| PROMPT |
Nothing but the records themselves, exactly as written and free of pictures, should appear in your response.

| DATA FOR REVIEW |
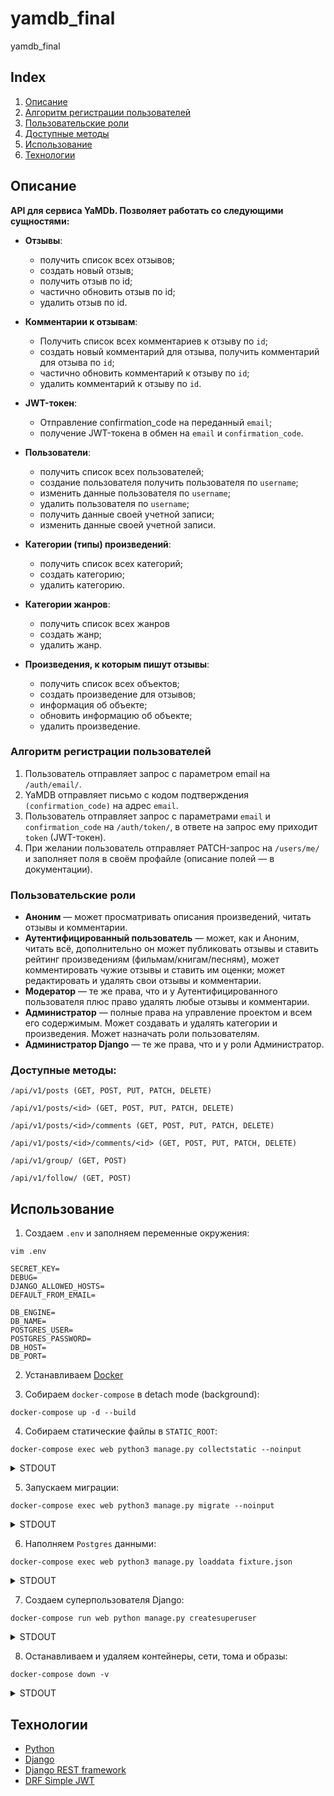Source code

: # yamdb_final
yamdb_final

## Index
1. [Описание](#описание)
2. [Алгоритм регистрации пользователей](#алгоритм-регистрации-пользователей)
3. [Пользовательские роли](#пользовательские-роли)
4. [Доступные методы](#доступные-методы)
5. [Использование](использование)
6. [Технологии](#технологии)

## Описание

**API для сервиса YaMDb. Позволяет работать со следующими сущностями:**
 - **Отзывы**:
   - получить список всех отзывов;
   - создать новый отзыв; 
   - получить отзыв по id;
   - частично обновить отзыв по id;
   - удалить отзыв по id.
     
 - **Комментарии к отзывам**:
   - Получить список всех комментариев к отзыву по `id`;
   - создать новый комментарий для отзыва, получить комментарий для отзыва по `id`;
   - частично обновить комментарий к отзыву по `id`;
   - удалить комментарий к отзыву по `id`.
    
 - **JWT-токен**:
   - Отправление confirmation_code на переданный `email`;
   - получение JWT-токена в обмен на `email` и `confirmation_code`.
    
 - **Пользователи**:
   - получить список всех пользователей; 
   - создание пользователя получить пользователя по `username`;
   - изменить данные пользователя по `username`;
   - удалить пользователя по `username`;
   - получить данные своей учетной записи;
   - изменить данные своей учетной записи.
 
- **Категории (типы) произведений**:
   - получить список всех категорий;
   - создать категорию;
   - удалить категорию.
  
- **Категории жанров**:
   - получить список всех жанров
   - создать жанр;
   - удалить жанр.
  
- **Произведения, к которым пишут отзывы**: 
    - получить список всех объектов;
    - создать произведение для отзывов;
    - информация об объекте;
    - обновить информацию об объекте;
    - удалить произведение. 
    
### Алгоритм регистрации пользователей

1. Пользователь отправляет запрос с параметром email на `/auth/email/`.
2. YaMDB отправляет письмо с кодом подтверждения `(confirmation_code)` на адрес `email`.
3. Пользователь отправляет запрос с параметрами `email` и `confirmation_code` на `/auth/token/`, 
в ответе на запрос ему приходит `token` (JWT-токен).
4. При желании пользователь отправляет PATCH-запрос на `/users/me/` и заполняет поля 
в своём профайле (описание полей — в документации).
   
### Пользовательские роли

- **Аноним** — может просматривать описания произведений, читать отзывы и комментарии.
- **Аутентифицированный пользователь** — может, как и Аноним, читать всё, дополнительно он может 
публиковать отзывы и ставить рейтинг произведениям (фильмам/книгам/песням), может комментировать 
чужие отзывы и ставить им оценки; может редактировать и удалять свои отзывы и комментарии.
- **Модератор** — те же права, что и у Аутентифицированного пользователя плюс право удалять любые отзывы и комментарии.
- **Администратор** — полные права на управление проектом и всем его содержимым. 
Может создавать и удалять категории и произведения. Может назначать роли пользователям.
- **Администратор Django** — те же права, что и у роли Администратор.

### Доступные методы:

```
/api/v1/posts (GET, POST, PUT, PATCH, DELETE)
```
```
/api/v1/posts/<id> (GET, POST, PUT, PATCH, DELETE)
```
```
/api/v1/posts/<id>/comments (GET, POST, PUT, PATCH, DELETE)
```
```
/api/v1/posts/<id>/comments/<id> (GET, POST, PUT, PATCH, DELETE)
```
```
/api/v1/group/ (GET, POST)
```
```
/api/v1/follow/ (GET, POST)
```

## Использование

1) Создаем `.env` и заполняем переменные окружения:

```shell
vim .env
```
```text
SECRET_KEY=
DEBUG=
DJANGO_ALLOWED_HOSTS=
DEFAULT_FROM_EMAIL=

DB_ENGINE=
DB_NAME=
POSTGRES_USER=
POSTGRES_PASSWORD=
DB_HOST=
DB_PORT=
```


2) Устанавливаем [Docker](https://docs.docker.com/engine/install/)

3) Собираем `docker-compose` в detach mode (background):
```shell
docker-compose up -d --build
```

4) Собираем статические файлы в `STATIC_ROOT`:
```shell
docker-compose exec web python3 manage.py collectstatic --noinput
```
<details>
<summary>STDOUT</summary>

```shell
163 static files copied to '/usr/src/web/static'.
```

</details>

5) Запускаем миграции:
```shell
docker-compose exec web python3 manage.py migrate --noinput
```
<details>
<summary>STDOUT</summary>

```shell
Operations to perform:
  Apply all migrations: admin, auth, comments, content, contenttypes, sessions, users
Running migrations:
  Applying contenttypes.0001_initial... OK
  Applying contenttypes.0002_remove_content_type_name... OK
  Applying auth.0001_initial... OK
  Applying auth.0002_alter_permission_name_max_length... OK
  Applying auth.0003_alter_user_email_max_length... OK
  Applying auth.0004_alter_user_username_opts... OK
  Applying auth.0005_alter_user_last_login_null... OK
  Applying auth.0006_require_contenttypes_0002... OK
  Applying auth.0007_alter_validators_add_error_messages... OK
  Applying auth.0008_alter_user_username_max_length... OK
  Applying auth.0009_alter_user_last_name_max_length... OK
  Applying auth.0010_alter_group_name_max_length... OK
  Applying auth.0011_update_proxy_permissions... OK
  Applying users.0001_initial... OK
  Applying admin.0001_initial... OK
  Applying admin.0002_logentry_remove_auto_add... OK
  Applying admin.0003_logentry_add_action_flag_choices... OK
  Applying content.0001_initial... OK
  Applying content.0002_auto_20201119_1626... OK
  Applying content.0003_auto_20201119_1629... OK
  Applying content.0004_auto_20201119_1712... OK
  Applying content.0005_auto_20201119_1719... OK
  Applying content.0006_auto_20201119_1720... OK
  Applying comments.0001_initial... OK
  Applying comments.0002_reviews_title... OK
  Applying comments.0003_auto_20201114_2342... OK
  Applying comments.0004_auto_20201115_0124... OK
  Applying comments.0005_auto_20201115_1214... OK
  Applying content.0007_auto_20201119_1752... OK
  Applying comments.0006_auto_20201121_1730... OK
  Applying comments.0007_auto_20201121_1746... OK
  Applying comments.0008_auto_20201121_2128... OK
  Applying content.0008_auto_20201123_1330... OK
  Applying content.0009_auto_20210207_1135... OK
  Applying sessions.0001_initial... OK
  Applying users.0002_auto_20210207_1843... OK
  Applying users.0003_auto_20210207_1848... OK
```

</details>


6) Наполняем `Postgres` данными:
```shell
docker-compose exec web python3 manage.py loaddata fixture.json
```
<details>
<summary>STDOUT</summary>

```shell
Installed 194 object(s) from 1 fixture(s)
```

</details>


7) Создаем суперпользователя Django:
```shell
docker-compose run web python manage.py createsuperuser
```
<details>
<summary>STDOUT</summary>

```shell
Username:
Email address:
Password: 
Password (again):
Superuser created successfully.
```
</details>

8) Останавливаем и удаляем контейнеры, сети, тома и образы:
```shell
docker-compose down -v
```
<details>
<summary>STDOUT</summary>

```shell
Stopping nginx           ... done
Stopping infra_sp2_web_1 ... done
Stopping infra_sp2_db_1  ... done
Removing infra_sp2_web_run_2637ec89582d ... done
Removing nginx                          ... done
Removing infra_sp2_web_1                ... done
Removing infra_sp2_db_1                 ... done
Removing network infra_sp2_default
Removing volume infra_sp2_postgres_data
Removing volume infra_sp2_static_data
Removing volume infra_sp2_media_data
```
</details>

## Технологии
- [Python](https://www.python.org/)
- [Django](https://www.djangoproject.com/)
- [Django REST framework](https://www.django-rest-framework.org/)
- [DRF Simple JWT](https://django-rest-framework-simplejwt.readthedocs.io/en/latest/)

| ANSWER TO THE EXERCISE |
Source code

: # yamdb_final
yamdb_final

## Index
1. [Описание](#описание)
2. [Алгоритм регистрации пользователей](#алгоритм-регистрации-пользователей)
3. [Пользовательские роли](#пользовательские-роли)
4. [Доступные методы](#доступные-методы)
5. [Использование](использование)
6. [Технологии](#технологии)

## Описание

**API для сервиса YaMDb. Позволяет работать со следующими сущностями:**
 - **Отзывы**:
   - получить список всех отзывов;
   - создать новый отзыв; 
   - получить отзыв по id;
   - частично обновить отзыв по id;
   - удалить отзыв по id.
     
 - **Комментарии к отзывам**:
   - Получить список всех комментариев к отзыву по `id`;
   - создать новый комментарий для отзыва, получить комментарий для отзыва по `id`;
   - частично обновить комментарий к отзыву по `id`;
   - удалить комментарий к отзыву по `id`.
    
 - **JWT-токен**:
   - Отправление confirmation_code на переданный `email`;
   - получение JWT-токена в обмен на `email` и `confirmation_code`.
    
 - **Пользователи**:
   - получить список всех пользователей; 
   - создание пользователя получить пользователя по `username`;
   - изменить данные пользователя по `username`;
   - удалить пользователя по `username`;
   - получить данные своей учетной записи;
   - изменить данные своей учетной записи.
 
- **Категории (типы) произведений**:
   - получить список всех категорий;
   - создать категорию;
   - удалить категорию.
  
- **Категории жанров**:
   - получить список всех жанров
   - создать жанр;
   - удалить жанр.
  
- **Произведения, к которым пишут отзывы**: 
    - получить список всех объектов;
    - создать произведение для отзывов;
    - информация об объекте;
    - обновить информацию об объекте;
    - удалить произведение. 
    
### Алгоритм регистрации пользователей

1. Пользователь отправляет запрос с параметром email на `/auth/email/`.
2. YaMDB отправляет письмо с кодом подтверждения `(confirmation_code)` на адрес `email`.
3. Пользователь отправляет запрос с параметрами `email` и `confirmation_code` на `/auth/token/`, 
в ответе на запрос ему приходит `token` (JWT-токен).
4. При желании пользователь отправляет PATCH-запрос на `/users/me/` и заполняет поля 
в своём профайле (описание полей — в документации).
   
### Пользовательские роли

- **Аноним** — может просматривать описания произведений, читать отзывы и комментарии.
- **Аутентифицированный пользователь** — может, как и Аноним, читать всё, дополнительно он может 
публиковать отзывы и ставить рейтинг произведениям (фильмам/книгам/песням), может комментировать 
чужие отзывы и ставить им оценки; может редактировать и удалять свои отзывы и комментарии.
- **Модератор** — те же права, что и у Аутентифицированного пользователя плюс право удалять любые отзывы и комментарии.
- **Администратор** — полные права на управление проектом и всем его содержимым. 
Может создавать и удалять категории и произведения. Может назначать роли пользователям.
- **Администратор Django** — те же права, что и у роли Администратор.

### Доступные методы:

```
/api/v1/posts (GET, POST, PUT, PATCH, DELETE)
```
```
/api/v1/posts/<id> (GET, POST, PUT, PATCH, DELETE)
```
```
/api/v1/posts/<id>/comments (GET, POST, PUT, PATCH, DELETE)
```
```
/api/v1/posts/<id>/comments/<id> (GET, POST, PUT, PATCH, DELETE)
```
```
/api/v1/group/ (GET, POST)
```
```
/api/v1/follow/ (GET, POST)
```

## Использование

1) Создаем `.env` и заполняем переменные окружения:

```shell
vim .env
```
```text
SECRET_KEY=
DEBUG=
DJANGO_ALLOWED_HOSTS=
DEFAULT_FROM_EMAIL=

DB_ENGINE=
DB_NAME=
POSTGRES_USER=
POSTGRES_PASSWORD=
DB_HOST=
DB_PORT=
```


2) Устанавливаем [Docker](https://docs.docker.com/engine/install/)

3) Собираем `docker-compose` в detach mode (background):
```shell
docker-compose up -d --build
```

4) Собираем статические файлы в `STATIC_ROOT`:
```shell
docker-compose exec web python3 manage.py collectstatic --noinput
```
<details>
<summary>STDOUT</summary>

```shell
163 static files copied to '/usr/src/web/static'.
```

</details>

5) Запускаем миграции:
```shell
docker-compose exec web python3 manage.py migrate --noinput
```
<details>
<summary>STDOUT</summary>

```shell
Operations to perform:
  Apply all migrations: admin, auth, comments, content, contenttypes, sessions, users
Running migrations:
  Applying contenttypes.0001_initial... OK
  Applying contenttypes.0002_remove_content_type_name... OK
  Applying auth.0001_initial... OK
  Applying auth.0002_alter_permission_name_max_length... OK
  Applying auth.0003_alter_user_email_max_length... OK
  Applying auth.0004_alter_user_username_opts... OK
  Applying auth.0005_alter_user_last_login_null... OK
  Applying auth.0006_require_contenttypes_0002... OK
  Applying auth.0007_alter_validators_add_error_messages... OK
  Applying auth.0008_alter_user_username_max_length... OK
  Applying auth.0009_alter_user_last_name_max_length... OK
  Applying auth.0010_alter_group_name_max_length... OK
  Applying auth.0011_update_proxy_permissions... OK
  Applying users.0001_initial... OK
  Applying admin.0001_initial... OK
  Applying admin.0002_logentry_remove_auto_add... OK
  Applying admin.0003_logentry_add_action_flag_choices... OK
  Applying content.0001_initial... OK
  Applying content.0002_auto_20201119_1626... OK
  Applying content.0003_auto_20201119_1629... OK
  Applying content.0004_auto_20201119_1712... OK
  Applying content.0005_auto_20201119_1719... OK
  Applying content.0006_auto_20201119_1720... OK
  Applying comments.0001_initial... OK
  Applying comments.0002_reviews_title... OK
  Applying comments.0003_auto_20201114_2342... OK
  Applying comments.0004_auto_20201115_0124... OK
  Applying comments.0005_auto_20201115_1214... OK
  Applying content.0007_auto_20201119_1752... OK
  Applying comments.0006_auto_20201121_1730... OK
  Applying comments.0007_auto_20201121_1746... OK
  Applying comments.0008_auto_20201121_2128... OK
  Applying content.0008_auto_20201123_1330... OK
  Applying content.0009_auto_20210207_1135... OK
  Applying sessions.0001_initial... OK
  Applying users.0002_auto_20210207_1843... OK
  Applying users.0003_auto_20210207_1848... OK
```

</details>


6) Наполняем `Postgres` данными:
```shell
docker-compose exec web python3 manage.py loaddata fixture.json
```
<details>
<summary>STDOUT</summary>

```shell
Installed 194 object(s) from 1 fixture(s)
```

</details>


7) Создаем суперпользователя Django:
```shell
docker-compose run web python manage.py createsuperuser
```
<details>
<summary>STDOUT</summary>

```shell
Username:
Email address:
Password: 
Password (again):
Superuser created successfully.
```
</details>

8) Останавливаем и удаляем контейнеры, сети, тома и образы:
```shell
docker-compose down -v
```
<details>
<summary>STDOUT</summary>

```shell
Stopping nginx           ... done
Stopping infra_sp2_web_1 ... done
Stopping infra_sp2_db_1  ... done
Removing infra_sp2_web_run_2637ec89582d ... done
Removing nginx                          ... done
Removing infra_sp2_web_1                ... done
Removing infra_sp2_db_1                 ... done
Removing network infra_sp2_default
Removing volume infra_sp2_postgres_data
Removing volume infra_sp2_static_data
Removing volume infra_sp2_media_data
```
</details>

## Технологии
- [Python](https://www.python.org/)
- [Django](https://www.djangoproject.com/)
- [Django REST framework](https://www.django-rest-framework.org/)
- [DRF Simple JWT](https://django-rest-framework-simplejwt.readthedocs.io/en/latest/)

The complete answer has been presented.